I had worked diligently through the morning and well into the afternoon, taking no break for lunch, when I began to lose my way. The map I carried in my head of where I wanted to end up began to lose its clarity. My self-assurance flickered in and out like a flame in the wind. It was the telltale itching of my skull that let me know I was in need of the beauty. I reasoned that with the drug to bolster my innate genius, I could easily finish the job successfully by dinnertime. Besides, I could not go on without it, because the chills were beginning to run through me, making my sight wobble and my hands shake. I set down the scalpel and went next door for a fix.

I found my valise on the floor where it had landed after making contact with the mayor's head. The thought of that actually brought a smile to my lips as I opened it. I pulled out an unused vial, and to my horror found that it was cracked and empty. Frantically, I pulled out another and found it in the same condition. Then I noticed that there was a violet puddle on the floor. All of the vials were broken. I was without sheer beauty, and the pains of withdrawal were breaking out all over my body like the blows of an invisible enemy. I groaned, but my mind screamed and then dove straight down into a turbulent ocean of confusion and fear. The only thing that kept me from passing out was the thought that I could not leave Arla in the state she was. If I were to fail to retrieve the fruit, it would surely mean my life.

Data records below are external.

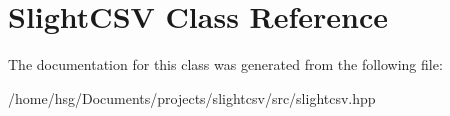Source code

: \hypertarget{classSlightCSV}{}\section{Slight\+C\+SV Class Reference}
\label{classSlightCSV}


The documentation for this class was generated from the following file\+:\begin{DoxyCompactItemize}
\item 
/home/hsg/\+Documents/projects/slightcsv/src/slightcsv.\+hpp\end{DoxyCompactItemize}
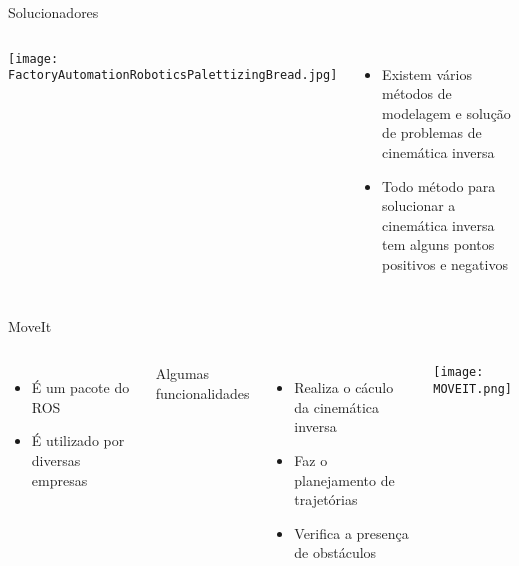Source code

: \begin{frame}[c]{Solucionadores}
    \begin{columns}
        \texttt{[image: FactoryAutomationRoboticsPalettizingBread.jpg]}
        \begin{itemize}
            \item Existem vários métodos de modelagem e solução de problemas de cinemática inversa 
            \singlespacing
            \item Todo método para solucionar a cinemática inversa tem alguns pontos positivos e negativos
        \end{itemize}
    \end{columns}
\end{frame}
\begin{frame}[c]{MoveIt}
    \begin{columns}
        \begin{itemize}
            \item É um pacote do ROS
            \item É utilizado por diversas empresas
        \end{itemize}
        \singlespacing
        Algumas funcionalidades
        \begin{itemize}
            \item Realiza o cáculo da cinemática inversa
            \item Faz o planejamento de trajetórias
            \item Verifica a presença de obstáculos
        \end{itemize}
            \centering
            \texttt{[image: MOVEIT.png]}
    \end{columns}
\end{frame}
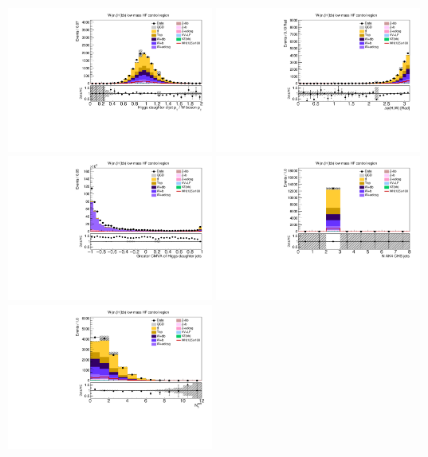 \begin{figure}[tbp]
  \begin{center}
    \includegraphics[width=0.48\textwidth]{figures/wlnhbb2016/resolved/WenWHHeavyFlavorCRLowMass_pTBalanceDijetW.pdf}
    \includegraphics[width=0.48\textwidth]{figures/wlnhbb2016/resolved/WenWHHeavyFlavorCRLowMass_deltaPhiVH.pdf}
    \includegraphics[width=0.48\textwidth]{figures/wlnhbb2016/resolved/WenWHHeavyFlavorCRLowMass_bDiscrMax.pdf}
    \includegraphics[width=0.48\textwidth]{figures/wlnhbb2016/resolved/WenWHHeavyFlavorCRLowMass_nJet.pdf}
    \includegraphics[width=0.48\textwidth]{figures/wlnhbb2016/resolved/WenWHHeavyFlavorCRLowMass_nSoft5.pdf}

\end{center}
\end{figure}
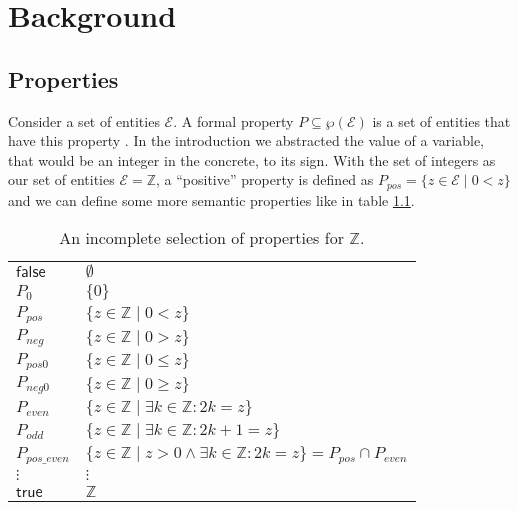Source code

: \chapter{Background} \label{chap:background}





\section{Properties}

Consider a set of entities $\mathcal{E}$. A formal property $P\subseteq \wp(\mathcal{E}) $ is a set of entities that have this property \cite[chapter 8]{cousot2021}. In the introduction we abstracted the value of a variable, that would be an integer in the concrete, to its sign. With the set of integers as our set of entities $\mathcal{E}=\mathbb{Z}$, a ``positive'' property is defined as $P_{pos}=\{z\in \mathcal{E} \;|\; 0<z\}$ and we can define some more semantic properties like in table \ref{table:properties}.
\begin{table}[hbt]
\begin{center}
  \begin{tabular}{l|l}
  $\mathsf{false}$ & $\emptyset$\\
   $P_{0}$ & $\{0\}$\\
   $P_{pos}$ & $\{z\in \mathbb{Z} \;|\; 0<z\}$\\
   $P_{neg}$ & $\{z\in \mathbb{Z} \;|\; 0>z\}$\\
   $P_{pos0}$ & $\{z\in \mathbb{Z} \;|\; 0\leq z\}$\\
   $P_{neg0}$ & $\{z\in \mathbb{Z} \;|\; 0\geq z\}$\\
   $P_{even}$ & $\{z\in \mathbb{Z} \;|\; \exists k\in\mathbb{Z}:2k=z \}$ \\
   $P_{odd}$ & $\{z\in \mathbb{Z} \;|\; \exists k\in\mathbb{Z}:2k+1=z \}$ \\
   $P_{pos\_even}$ & $\{z\in \mathbb{Z} \;|\; z>0 \wedge \exists k\in\mathbb{Z}:2k=z \} = P_{pos} \cap P_{even}$ \\
   $\vdots$ &$\vdots$\\
   $\mathsf{true}$ & $\mathbb{Z}$\\
  \end{tabular}
  \caption{An incomplete selection of properties for $\mathbb{Z}$.}\label{table:properties}
  \end{center}
\end{table}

I staggered across the hall, determined to finish the job before I lost all my senses. My mind was already reeling so terribly I could barely stay on my feet. I held myself up with one hand resting on the lab table and with the other I lifted the scalpel and tried to concentrate amid the quaking of my internal organs. The first shivering cut I made I knew was wrong, but there was no erasing here. I pushed on in an attempt to make another cut that would offset the one I had just made. This became a trap, and I pictured myself running headlong, deeper and deeper into a labyrinth from which there was no possible escape. My earlier precise incisions now became a desperate slashing, and the blood flowed freely, sometimes spurting across my shirt. Droplets of it momentarily blinded me. They landed on my lips, and the taste of it brought me to my knees. I struggled back to my feet, fighting off the flashes of blankness that turned my mind into a ball of night.

I continued like this, basically unconscious for some time, before, far off at a great distance, I heard myself scream in agony. Then I fell through the nausea, the freezing and burning of the chills, the tearing of my brain, the silence of my heart to a place I supposed was death but unfortunately wasn't.

12

I got an urgent message from the mayor that there was one more person I should definitely read before making my ultimate decision. “At this time of night?” I said to Mantakis, who was carrying his feather duster.

I put on my topcoat and took my bag of instruments. It was again snowing hard outside, and I only made the slowest headway down the street in the face of the fierce gales. The children had been out in the storm, I could tell, because the street was lined along both sides with frozen effigies of the Traveler. They appeared every now and then from behind the driving blizzard, staring down with cold eyes like a gauntlet of righteous judges. I trudged along for what seemed an eternity through the murmuring, twirling dark, and then suddenly I had arrived.

I knew I was going to trip and fall on the bottom step leading to the church, and I did. Opening the big, crooked door that creaked with sounds of mirth, I entered. I took it slowly over the bridge, which seemed more unsteady than ever. In the altar chamber, only half the torches were lit. “Hello,” I called, but there was no answer. The screen had again been set up, and the chairs we had used for the reading were sitting in the same positions.